# 8 Words with 2 Meanings



## DaveDragon (Mar 20, 2009)

Eight Words with two Meanings

1. THINGY (thing-ee) n..
Female....... Any part under a car's hood.
Male..... The strap fastener on a woman's bra.

2. VULNERABLE (vul-ne-ra-bel) adj.
Female.... Fully opening up one's self emotionally to another.
Male..... Playing football without a cup.

3. COMMUNICATION (ko-myoo-ni-kay-shon) n .
Female.... The open sharing of thoughts and feelings with one's partner.
Male... Leaving a note before taking off on a fishing trip with the boys..

4. COMMITMENT (ko- mit-ment) n.
Female.... A desire to get married and raise a family.!
Male...... Trying not to hit on other women while out with this one.

5. ENTERTAINMENT (en-ter-tayn-ment) n.
Female.... A good movie, concert, play or book.
Male...... Anything that can be done while drinking beer.

6. FLATULENCE (flach-u-lens) n.
Female..... An embarrassing byproduct of indigestion.
Male....... A source of entertainment, self-expression, male bonding.

7 MAKING LOVE (may-king luv) n.
Female....... The greatest _expression of intimacy a couple can achieve.
 Male.. Call it whatever you want, just as long as we do it.

8.. REMOTE CONTROL (ri-moht kon-trohl) n.
Female.... A device for changing from one TV channel to another.
Male... A device for scanning through all 375 channels every 5 minutes.

AND;
He said . I don't know why you wear a bra; you've got nothing to put in
it.
She said . . You wear pants don't you?

He said . . .... Shall we try swapping positions tonight?
She said That's a good idea - you stand by the ironing board while I sit
on the sofa and fart!

He said .... What have you been doing with all the grocery money I gave
you?
She said .....Turn sideways and look in the mirror!

He said . . Why is it difficult to find men who are sensitive, caring and
Good- looking?
She said ..... . . They already have boyfriends.
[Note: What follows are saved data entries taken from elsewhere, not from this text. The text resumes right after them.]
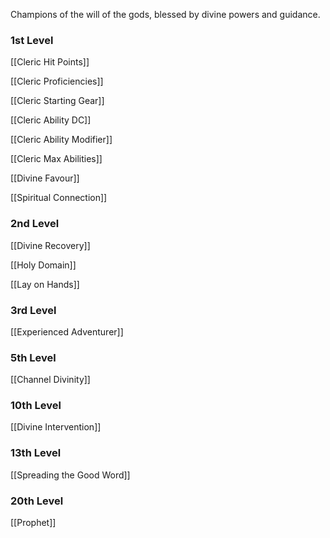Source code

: Champions of the will of the gods, blessed by divine powers and guidance.
### 1st Level
[[Cleric Hit Points]]

[[Cleric Proficiencies]]

[[Cleric Starting Gear]]

[[Cleric Ability DC]]

[[Cleric Ability Modifier]]

[[Cleric Max Abilities]]

[[Divine Favour]]

[[Spiritual Connection]]
### 2nd Level
[[Divine Recovery]]

[[Holy Domain]]

[[Lay on Hands]]
### 3rd Level
[[Experienced Adventurer]]
### 5th Level
[[Channel Divinity]]
### 10th Level
[[Divine Intervention]]
### 13th Level
[[Spreading the Good Word]]
### 20th Level
[[Prophet]]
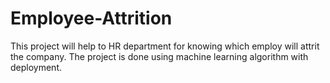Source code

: # Employee-Attrition

This project will help to HR department for knowing which employ will attrit the company. The project is done using machine learning algorithm with deployment.

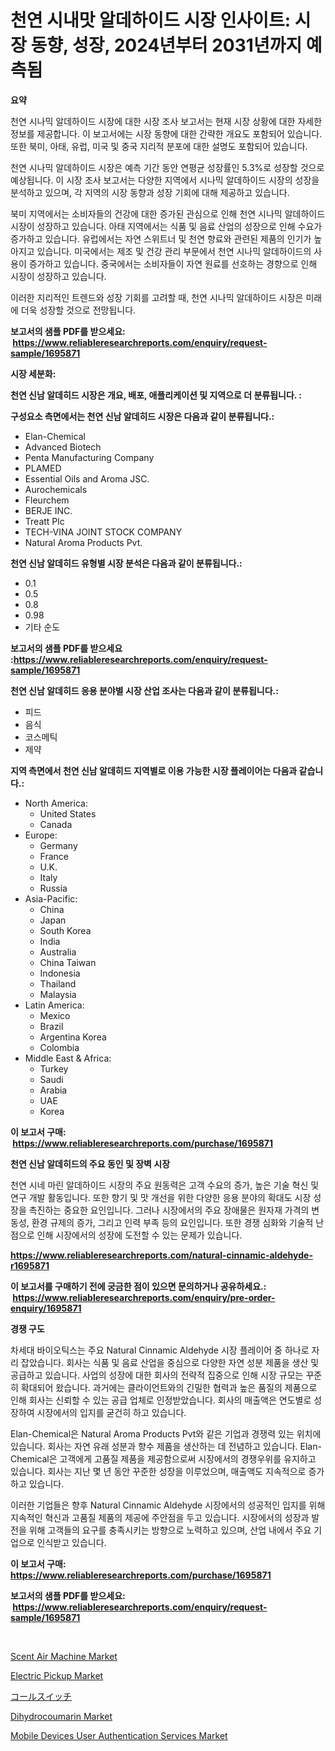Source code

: <p><h1>천연 시내맛 알데하이드 시장 인사이트: 시장 동향, 성장, 2024년부터 2031년까지 예측됨</h1></p><p><strong>요약</strong></p>
<p><p>천연 시나믹 알데하이드 시장에 대한 시장 조사 보고서는 현재 시장 상황에 대한 자세한 정보를 제공합니다. 이 보고서에는 시장 동향에 대한 간략한 개요도 포함되어 있습니다. 또한 북미, 아태, 유럽, 미국 및 중국 지리적 분포에 대한 설명도 포함되어 있습니다. </p><p>천연 시나믹 알데하이드 시장은 예측 기간 동안 연평균 성장률인 5.3%로 성장할 것으로 예상됩니다. 이 시장 조사 보고서는 다양한 지역에서 시나믹 알데하이드 시장의 성장을 분석하고 있으며, 각 지역의 시장 동향과 성장 기회에 대해 제공하고 있습니다. </p><p>북미 지역에서는 소비자들의 건강에 대한 증가된 관심으로 인해 천연 시나믹 알데하이드 시장이 성장하고 있습니다. 아태 지역에서는 식품 및 음료 산업의 성장으로 인해 수요가 증가하고 있습니다. 유럽에서는 자연 스위트너 및 천연 향료와 관련된 제품의 인기가 높아지고 있습니다. 미국에서는 제조 및 건강 관리 부문에서 천연 시나믹 알데하이드의 사용이 증가하고 있습니다. 중국에서는 소비자들이 자연 원료를 선호하는 경향으로 인해 시장이 성장하고 있습니다. </p><p>이러한 지리적인 트렌드와 성장 기회를 고려할 때, 천연 시나믹 알데하이드 시장은 미래에 더욱 성장할 것으로 전망됩니다.</p></p>
<p><strong>보고서의 샘플 PDF를 받으세요: &nbsp;<a href="https://www.reliableresearchreports.com/enquiry/request-sample/1695871">https://www.reliableresearchreports.com/enquiry/request-sample/1695871</a></strong></p>
<p><strong>시장 세분화:</strong></p>
<p><strong> 천연 신남 알데히드 시장은 개요, 배포, 애플리케이션 및 지역으로 더 분류됩니다. :</strong></p>
<p><strong>구성요소 측면에서는 천연 신남 알데히드 시장은 다음과 같이 분류됩니다.:</strong></p>
<p><ul><li>Elan-Chemical</li><li>Advanced Biotech</li><li>Penta Manufacturing Company</li><li>PLAMED</li><li>Essential Oils and Aroma JSC.</li><li>Aurochemicals</li><li>Fleurchem</li><li>BERJE INC.</li><li>Treatt Plc</li><li>TECH-VINA JOINT STOCK COMPANY</li><li>Natural Aroma Products Pvt.</li></ul></p>
<p><strong> 천연 신남 알데히드 유형별 시장 분석은 다음과 같이 분류됩니다.:</strong></p>
<p><ul><li>0.1</li><li>0.5</li><li>0.8</li><li>0.98</li><li>기타 순도</li></ul></p>
<p><strong>보고서의 샘플 PDF를 받으세요 :<a href="https://www.reliableresearchreports.com/enquiry/request-sample/1695871">https://www.reliableresearchreports.com/enquiry/request-sample/1695871</a></strong></p>
<p><strong> 천연 신남 알데히드 응용 분야별 시장 산업 조사는 다음과 같이 분류됩니다.:</strong></p>
<p><ul><li>피드</li><li>음식</li><li>코스메틱</li><li>제약</li></ul></p>
<p><strong>지역 측면에서 천연 신남 알데히드 지역별로 이용 가능한 시장 플레이어는 다음과 같습니다.:</strong></p>
<p><ul>
    <li>
        North America:
        <ul>
            <li>United States</li>
            <li>Canada</li>
        </ul>
    </li>
    <li>
        Europe:
        <ul>
            <li>Germany</li>
            <li>France</li>
            <li>U.K.</li>
            <li>Italy</li>
            <li>Russia</li>
        </ul>
    </li>
    <li>
        Asia-Pacific:
        <ul>
            <li>China</li>
            <li>Japan</li>
            <li>South Korea</li>
            <li>India</li>
            <li>Australia</li>
            <li>China Taiwan</li>
            <li>Indonesia</li>
            <li>Thailand</li>
            <li>Malaysia</li>
        </ul>
    </li>
    <li>
        Latin America:
        <ul>
            <li>Mexico</li>
            <li>Brazil</li>
            <li>Argentina Korea</li>
            <li>Colombia</li>
        </ul>
    </li>
    <li>
        Middle East & Africa:
        <ul>
            <li>Turkey</li>
            <li>Saudi</li>
            <li>Arabia</li>
            <li>UAE</li>
            <li>Korea</li>
        </ul>
    </li>
    </ul></p>
<p><strong>이 보고서 구매: &nbsp;<a href="https://www.reliableresearchreports.com/purchase/1695871">https://www.reliableresearchreports.com/purchase/1695871</a></strong></p>
<p><strong>천연 신남 알데히드의 주요 동인 및 장벽 시장</strong></p>
<p><p>천연 시네 마린 알데하이드 시장의 주요 원동력은 고객 수요의 증가, 높은 기술 혁신 및 연구 개발 활동입니다. 또한 향기 및 맛 개선을 위한 다양한 응용 분야의 확대도 시장 성장을 촉진하는 중요한 요인입니다. 그러나 시장에서의 주요 장애물은 원자재 가격의 변동성, 환경 규제의 증가, 그리고 인력 부족 등의 요인입니다. 또한 경쟁 심화와 기술적 난점으로 인해 시장에서의 성장에 도전할 수 있는 문제가 있습니다.</p></p>
<p><strong><a href="https://www.reliableresearchreports.com/natural-cinnamic-aldehyde-r1695871">https://www.reliableresearchreports.com/natural-cinnamic-aldehyde-r1695871</a></strong></p>
<p><strong>이 보고서를 구매하기 전에 궁금한 점이 있으면 문의하거나 공유하세요.: &nbsp;<a href="https://www.reliableresearchreports.com/enquiry/pre-order-enquiry/1695871">https://www.reliableresearchreports.com/enquiry/pre-order-enquiry/1695871</a></strong></p>
<p><strong>경쟁 구도</strong></p>
<p><p>차세대 바이오틱스는 주요 Natural Cinnamic Aldehyde 시장 플레이어 중 하나로 자리 잡았습니다. 회사는 식품 및 음료 산업을 중심으로 다양한 자연 성분 제품을 생산 및 공급하고 있습니다. 사업의 성장에 대한 회사의 전략적 집중으로 인해 시장 규모는 꾸준히 확대되어 왔습니다. 과거에는 클라이언트와의 긴밀한 협력과 높은 품질의 제품으로 인해 회사는 신뢰할 수 있는 공급 업체로 인정받았습니다. 회사의 매출액은 연도별로 성장하여 시장에서의 입지를 굳건히 하고 있습니다.</p><p>Elan-Chemical은 Natural Aroma Products Pvt와 같은 기업과 경쟁력 있는 위치에 있습니다. 회사는 자연 유래 성분과 향수 제품을 생산하는 데 전념하고 있습니다. Elan-Chemical은 고객에게 고품질 제품을 제공함으로써 시장에서의 경쟁우위를 유지하고 있습니다. 회사는 지난 몇 년 동안 꾸준한 성장을 이루었으며, 매출액도 지속적으로 증가하고 있습니다.</p><p>이러한 기업들은 향후 Natural Cinnamic Aldehyde 시장에서의 성공적인 입지를 위해 지속적인 혁신과 고품질 제품의 제공에 주안점을 두고 있습니다. 시장에서의 성장과 발전을 위해 고객들의 요구를 충족시키는 방향으로 노력하고 있으며, 산업 내에서 주요 기업으로 인식받고 있습니다.</p></p>
<p><strong>이 보고서 구매: &nbsp; <a href="https://www.reliableresearchreports.com/purchase/1695871">https://www.reliableresearchreports.com/purchase/1695871</a></strong></p>
<p><strong>보고서의 샘플 PDF를 받으세요: &nbsp;<a href="https://www.reliableresearchreports.com/enquiry/request-sample/1695871">https://www.reliableresearchreports.com/enquiry/request-sample/1695871</a></strong><strong></strong></p>
<p>&nbsp;</p>
<p><p><a href="https://view.publitas.com/reportprime-1/scent-air-machine-market-size-cagr-trends-2024-2030/">Scent Air Machine Market</a></p><p><a href="https://github.com/eeaveuhhh/Market-Research-Report-List-2/blob/main/electric-pickup-market.md">Electric Pickup Market</a></p><p><a href="https://github.com/vlcostes/Market-Research-Report-List-1/blob/main/112105024992.md">コールスイッチ</a></p><p><a href="https://issuu.com/reportprime-2/docs/dihydrocoumarin-market-size-2030.pptx">Dihydrocoumarin Market</a></p><p><a href="https://github.com/khayangel/Market-Research-Report-List-2/blob/main/mobile-devices-user-authentication-services-market.md">Mobile Devices User Authentication Services Market</a></p></p>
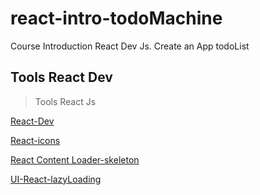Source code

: # react-intro-todoMachine

Course Introduction React Dev Js. Create an App todoList

## Tools React Dev

> Tools React Js

[React-Dev](https://react.dev/reference/react/useEffect#useeffect)

[React-icons](https://react-icons.github.io/react-icons/)

[React Content Loader-skeleton](https://skeletonreact.com/)

[UI-React-lazyLoading](https://uiverse.io/)
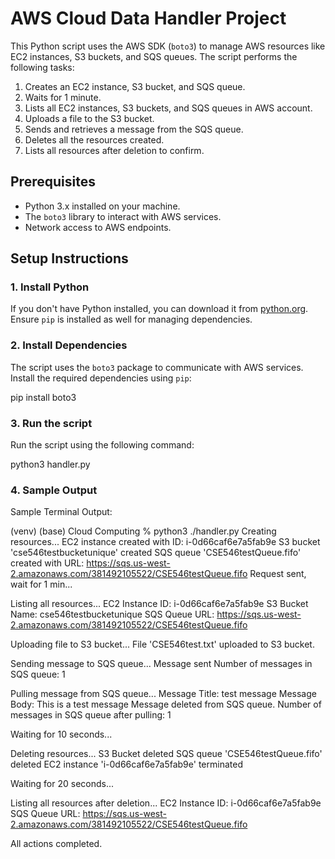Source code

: # AWS Cloud Data Handler Project

This Python script uses the AWS SDK (`boto3`) to manage AWS resources like EC2 instances, S3 buckets, and SQS queues. The script performs the following tasks:

1. Creates an EC2 instance, S3 bucket, and SQS queue.
2. Waits for 1 minute.
3. Lists all EC2 instances, S3 buckets, and SQS queues in AWS account.
4. Uploads a file to the S3 bucket.
5. Sends and retrieves a message from the SQS queue.
6. Deletes all the resources created.
7. Lists all resources after deletion to confirm.

## Prerequisites

- Python 3.x installed on your machine.
- The `boto3` library to interact with AWS services.
- Network access to AWS endpoints.


## Setup Instructions


### 1. Install Python

If you don't have Python installed, you can download it from [python.org](https://www.python.org/downloads/). Ensure `pip` is installed as well for managing dependencies.

### 2. Install Dependencies

The script uses the `boto3` package to communicate with AWS services. Install the required dependencies using `pip`:

pip install boto3


### 3. Run the script 

Run the script using the following command:

python3 handler.py


### 4. Sample Output

Sample Terminal Output:

(venv) (base) Cloud Computing % python3 ./handler.py
Creating resources...
EC2 instance created with ID: i-0d66caf6e7a5fab9e
S3 bucket 'cse546testbucketunique' created
SQS queue 'CSE546testQueue.fifo' created with URL: https://sqs.us-west-2.amazonaws.com/381492105522/CSE546testQueue.fifo
Request sent, wait for 1 min...

Listing all resources...
EC2 Instance ID: i-0d66caf6e7a5fab9e
S3 Bucket Name: cse546testbucketunique
SQS Queue URL: https://sqs.us-west-2.amazonaws.com/381492105522/CSE546testQueue.fifo

Uploading file to S3 bucket...
File 'CSE546test.txt' uploaded to S3 bucket.

Sending message to SQS queue...
Message sent
Number of messages in SQS queue: 1

Pulling message from SQS queue...
Message Title: test message
Message Body: This is a test message
Message deleted from SQS queue.
Number of messages in SQS queue after pulling: 1

Waiting for 10 seconds...

Deleting resources...
S3 Bucket deleted
SQS queue 'CSE546testQueue.fifo' deleted
EC2 instance 'i-0d66caf6e7a5fab9e' terminated

Waiting for 20 seconds...

Listing all resources after deletion...
EC2 Instance ID: i-0d66caf6e7a5fab9e
SQS Queue URL: https://sqs.us-west-2.amazonaws.com/381492105522/CSE546testQueue.fifo

All actions completed.




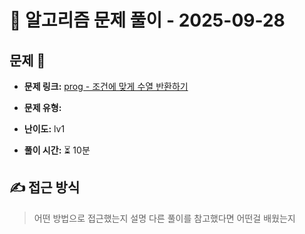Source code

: # 📝 알고리즘 문제 풀이 - 2025-09-28

## 문제 📖

- **문제 링크:** [prog - 조건에 맞게 수열 반환하기](https://school.programmers.co.kr/learn/courses/30/lessons/181882?language=javascript)

- **문제 유형:**

- **난이도:** lv1

- **풀이 시간:** ⏳ 10분

## ✍ 접근 방식

> 어떤 방법으로 접근했는지 설명
> 다른 풀이를 참고했다면 어떤걸 배웠는지
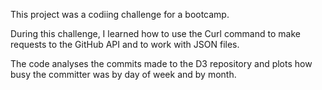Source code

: This project was a codiing challenge for a bootcamp.

During this challenge, I learned how to use the Curl command to make requests to the GitHub API and to
work with JSON files.

The code analyses the commits made to the D3 repository and plots how busy the committer was by day of week and by month.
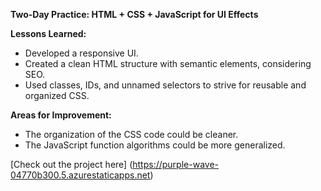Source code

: **Two-Day Practice: HTML + CSS + JavaScript for UI Effects**

**Lessons Learned:**
- Developed a responsive UI.
- Created a clean HTML structure with semantic elements, considering SEO.
- Used classes, IDs, and unnamed selectors to strive for reusable and organized CSS.

**Areas for Improvement:**
- The organization of the CSS code could be cleaner.
- The JavaScript function algorithms could be more generalized.

[Check out the project here]
(https://purple-wave-04770b300.5.azurestaticapps.net)
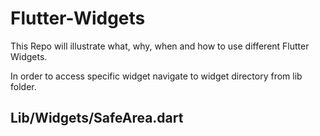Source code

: # Flutter-Widgets
This Repo will illustrate what, why, when and how to use different Flutter Widgets.

In order to access specific widget navigate to widget directory from lib folder.

## Lib/Widgets/SafeArea.dart
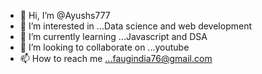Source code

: - 👋 Hi, I’m @Ayushs777
- 👀 I’m interested in ...Data science and web development
- 🌱 I’m currently learning ...Javascript and DSA
- 💞️ I’m looking to collaborate on ...youtube 
- 📫 How to reach me ...faugindia76@gmail.com

<!---
Ayushk777/Ayushk777 is a ✨ special ✨ repository because its `README.md` (this file) appears on your GitHub profile.
You can click the Preview link to take a look at your changes.
--->
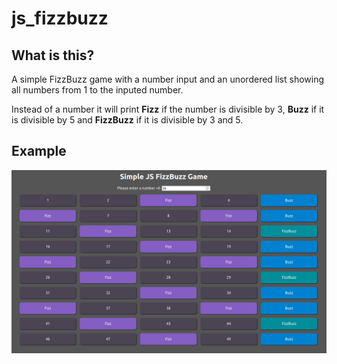 # js_fizzbuzz

## What is this?
A simple FizzBuzz game with a number input and an unordered list showing all numbers from 1 to the inputed number.

Instead of a number it will print **Fizz** if the number is divisible by 3, **Buzz** if it is divisible by 5 and **FizzBuzz** if it is divisible by 3 and 5.

## Example
![FizzBuzz Example Image](./assets/FizzBuzzExample.png "FizzBuzz Example Image")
He said .. Why are married women heavier than single women?
She said . . Single women come home, see what's in the fridge and go to
bed. Married women come home, see what's in bed and go to the fridge.


----------



## laurarfl (Mar 20, 2009)

LOL, I should send this to my husband!


----------



## jamieson (Mar 31, 2009)

this is a unique thing..! 8) 
kinda different when it comes of giving meaning between men and women!


----------